• **ACTION ITEM**
An exact copy of all the entries below is what this task needs.

• **RECORDS FOR THE EXERCISE**
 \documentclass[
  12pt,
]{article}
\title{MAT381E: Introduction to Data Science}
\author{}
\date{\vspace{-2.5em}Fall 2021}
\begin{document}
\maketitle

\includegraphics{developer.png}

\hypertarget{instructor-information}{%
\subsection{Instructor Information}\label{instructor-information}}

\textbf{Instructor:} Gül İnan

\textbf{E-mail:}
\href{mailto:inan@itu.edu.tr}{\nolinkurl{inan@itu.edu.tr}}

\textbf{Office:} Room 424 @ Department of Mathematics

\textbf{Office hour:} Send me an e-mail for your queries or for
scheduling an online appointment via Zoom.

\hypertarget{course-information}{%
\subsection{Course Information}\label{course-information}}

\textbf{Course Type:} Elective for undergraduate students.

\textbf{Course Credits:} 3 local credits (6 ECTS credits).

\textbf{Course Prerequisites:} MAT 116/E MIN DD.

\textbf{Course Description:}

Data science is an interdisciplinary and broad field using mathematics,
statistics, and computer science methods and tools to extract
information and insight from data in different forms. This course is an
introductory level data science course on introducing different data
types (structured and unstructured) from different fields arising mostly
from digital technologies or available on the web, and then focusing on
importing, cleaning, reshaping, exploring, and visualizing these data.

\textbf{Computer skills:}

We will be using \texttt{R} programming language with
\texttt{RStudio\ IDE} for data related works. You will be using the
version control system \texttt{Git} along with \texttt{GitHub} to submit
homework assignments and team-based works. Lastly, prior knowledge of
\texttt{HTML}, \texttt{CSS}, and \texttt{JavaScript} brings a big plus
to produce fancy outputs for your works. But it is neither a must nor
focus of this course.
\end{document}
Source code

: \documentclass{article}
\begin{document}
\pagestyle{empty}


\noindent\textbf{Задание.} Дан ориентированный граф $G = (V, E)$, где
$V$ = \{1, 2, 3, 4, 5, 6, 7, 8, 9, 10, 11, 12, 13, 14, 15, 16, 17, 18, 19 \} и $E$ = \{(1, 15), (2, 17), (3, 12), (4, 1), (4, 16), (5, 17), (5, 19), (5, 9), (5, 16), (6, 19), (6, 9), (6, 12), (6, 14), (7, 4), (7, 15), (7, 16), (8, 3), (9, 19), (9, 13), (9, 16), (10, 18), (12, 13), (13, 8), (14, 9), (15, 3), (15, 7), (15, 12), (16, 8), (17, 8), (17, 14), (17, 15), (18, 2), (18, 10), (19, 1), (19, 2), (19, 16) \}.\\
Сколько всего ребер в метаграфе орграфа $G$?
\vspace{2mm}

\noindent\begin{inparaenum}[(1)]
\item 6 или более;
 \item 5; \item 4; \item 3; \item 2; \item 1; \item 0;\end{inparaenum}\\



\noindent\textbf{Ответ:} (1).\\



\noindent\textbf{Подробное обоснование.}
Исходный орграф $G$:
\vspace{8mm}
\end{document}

• **SOLUTION FOR THIS EXERCISE**
 \documentclass[
  12pt,
]{article}
\title{MAT381E: Introduction to Data Science}
\author{}
\date{\vspace{-2.5em}Fall 2021}
\begin{document}
\maketitle

\includegraphics{developer.png}

\hypertarget{instructor-information}{%
\subsection{Instructor Information}\label{instructor-information}}

\textbf{Instructor:} Gül İnan

\textbf{E-mail:}
\href{mailto:inan@itu.edu.tr}{\nolinkurl{inan@itu.edu.tr}}

\textbf{Office:} Room 424 @ Department of Mathematics

\textbf{Office hour:} Send me an e-mail for your queries or for
scheduling an online appointment via Zoom.

\hypertarget{course-information}{%
\subsection{Course Information}\label{course-information}}

\textbf{Course Type:} Elective for undergraduate students.

\textbf{Course Credits:} 3 local credits (6 ECTS credits).

\textbf{Course Prerequisites:} MAT 116/E MIN DD.

\textbf{Course Description:}

Data science is an interdisciplinary and broad field using mathematics,
statistics, and computer science methods and tools to extract
information and insight from data in different forms. This course is an
introductory level data science course on introducing different data
types (structured and unstructured) from different fields arising mostly
from digital technologies or available on the web, and then focusing on
importing, cleaning, reshaping, exploring, and visualizing these data.

\textbf{Computer skills:}

We will be using \texttt{R} programming language with
\texttt{RStudio\ IDE} for data related works. You will be using the
version control system \texttt{Git} along with \texttt{GitHub} to submit
homework assignments and team-based works. Lastly, prior knowledge of
\texttt{HTML}, \texttt{CSS}, and \texttt{JavaScript} brings a big plus
to produce fancy outputs for your works. But it is neither a must nor
focus of this course.
\end{document}
Source code

: \documentclass{article}
\begin{document}
\pagestyle{empty}


\noindent\textbf{Задание.} Дан ориентированный граф $G = (V, E)$, где
$V$ = \{1, 2, 3, 4, 5, 6, 7, 8, 9, 10, 11, 12, 13, 14, 15, 16, 17, 18, 19 \} и $E$ = \{(1, 15), (2, 17), (3, 12), (4, 1), (4, 16), (5, 17), (5, 19), (5, 9), (5, 16), (6, 19), (6, 9), (6, 12), (6, 14), (7, 4), (7, 15), (7, 16), (8, 3), (9, 19), (9, 13), (9, 16), (10, 18), (12, 13), (13, 8), (14, 9), (15, 3), (15, 7), (15, 12), (16, 8), (17, 8), (17, 14), (17, 15), (18, 2), (18, 10), (19, 1), (19, 2), (19, 16) \}.\\
Сколько всего ребер в метаграфе орграфа $G$?
\vspace{2mm}

\noindent\begin{inparaenum}[(1)]
\item 6 или более;
 \item 5; \item 4; \item 3; \item 2; \item 1; \item 0;\end{inparaenum}\\



\noindent\textbf{Ответ:} (1).\\



\noindent\textbf{Подробное обоснование.}
Исходный орграф $G$:
\vspace{8mm}
\end{document}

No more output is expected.